In deze zaak heeft de Centrale Raad van Beroep op 26 juni 2013 uitspraak gedaan in hoger beroep tegen een eerdere uitspraak van de rechtbank Amsterdam. De appellant, die sinds 2000 in dienst was bij een werkgever als boekhouder, had een WAO-uitkering aangevraagd na uitval wegens ziekte. De werkgever werd in 2009 failliet verklaard, waarna de appellant verzocht om overname van de betalingsverplichtingen van de werkgever door het Uitvoeringsinstituut werknemersverzekeringen (Uwv). Het Uwv had in een eerder besluit de aanvraag afgewezen, omdat er geen recht op een kerstuitkering zou zijn en de werkgever geen verplichting had om (pre)pensioenpremies te betalen na de uitkering van de WAO.

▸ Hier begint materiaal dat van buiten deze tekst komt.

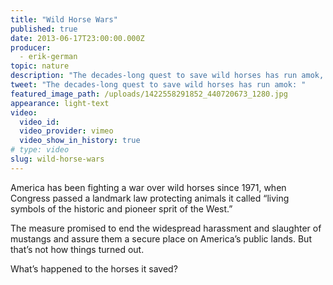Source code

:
 ```yaml
---
title: "Wild Horse Wars"
published: true
date: 2013-06-17T23:00:00.000Z
producer:
  - erik-german
topic: nature
description: "The decades-long quest to save wild horses has run amok, creating a problem that even swooping helicopters, aging cowboys, camera-savvy activists, and millions of dollars can’t solve."
tweet: "The decades-long quest to save wild horses has run amok: "
featured_image_path: /uploads/1422558291852_440720673_1280.jpg
appearance: light-text
video:
  video_id:
  video_provider: vimeo
  video_show_in_history: true
# type: video
slug: wild-horse-wars
---
```


America has been fighting a war over wild horses since 1971, when Congress passed a landmark law protecting animals it called “living symbols of the historic and pioneer sprit of the West.”

The measure promised to end the widespread harassment and slaughter of mustangs and assure them a secure place on America’s public lands. But that’s not how things turned out.

What’s happened to the horses it saved?

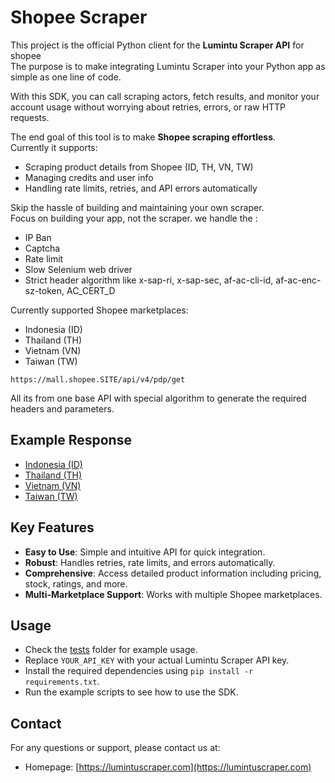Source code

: # Shopee Scraper

This project is the official Python client for the **Lumintu Scraper API** for shopee  
The purpose is to make integrating Lumintu Scraper into your Python app as simple as one line of code.

With this SDK, you can call scraping actors, fetch results, and monitor your account usage without worrying about retries, errors, or raw HTTP requests.

The end goal of this tool is to make **Shopee scraping effortless**.  
Currently it supports:

- Scraping product details from Shopee (ID, TH, VN, TW)
- Managing credits and user info
- Handling rate limits, retries, and API errors automatically

Skip the hassle of building and maintaining your own scraper.  
Focus on building your app, not the scraper. we handle the :

- IP Ban
- Captcha
- Rate limit
- Slow Selenium web driver
- Strict header algorithm like x-sap-ri, x-sap-sec, af-ac-cli-id, af-ac-enc-sz-token, AC_CERT_D

Currently supported Shopee marketplaces:

- Indonesia (ID)
- Thailand (TH)
- Vietnam (VN)
- Taiwan (TW)

```HTTP
https://mall.shopee.SITE/api/v4/pdp/get
```
All its from one base API with special algorithm to generate the required headers and parameters.

## Example Response
- [Indonesia (ID)](tests/output/result_12cc1728-2a9a-4945-b7b2-c2a9bbcfb0ee_shopee_id.json)
- [Thailand (TH)](tests/output/result_30dfcaf1-8ff2-412c-bb40-f451e1f80222_shopee_th.json)
- [Vietnam (VN)](tests/output/result_b6e075c2-5867-4967-81d8-d93e88961a11_shopee_vn.json)
- [Taiwan (TW)](tests/output/result_bf447882-19c4-4047-9f64-387f169e6fd9_shopee_tw.json)

## Key Features
- **Easy to Use**: Simple and intuitive API for quick integration.
- **Robust**: Handles retries, rate limits, and errors automatically.
- **Comprehensive**: Access detailed product information including pricing, stock, ratings, and more.
- **Multi-Marketplace Support**: Works with multiple Shopee marketplaces.

## Usage
- Check the [tests](tests) folder for example usage.
- Replace `YOUR_API_KEY` with your actual Lumintu Scraper API key.
- Install the required dependencies using `pip install -r requirements.txt`.
- Run the example scripts to see how to use the SDK.

## Contact
For any questions or support, please contact us at:
- Homepage: [https://lumintuscraper.com](https://lumintuscraper.com)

De Raad oordeelde dat de gang van zaken in de bezwaarfase geen gebreken vertoonde en dat de rechtbank terecht had geoordeeld dat de appellant niet had aangetoond recht te hebben op een jaarlijkse kerstuitkering. De toepasselijke CAO had deze uitkering met ingang van 1 januari 2006 afgeschaft. De Raad concludeerde dat de appellant, die vanaf 4 december 2007 een WAO-uitkering ontving, in aanmerking kwam voor premievrije voortzetting van zijn pensioenopbouw, waardoor er geen verplichting voor het Uwv bestond om de (pre)pensioenpremies van de werkgever over te nemen.
De uitspraak van de rechtbank werd vernietigd, en het beroep van de appellant werd ongegrond verklaard. De Raad wees ook het verzoek om schadevergoeding af, en er werd geen proceskostenveroordeling opgelegd. De uitspraak werd openbaar gemaakt en ondertekend door de voorzitter en de griffier.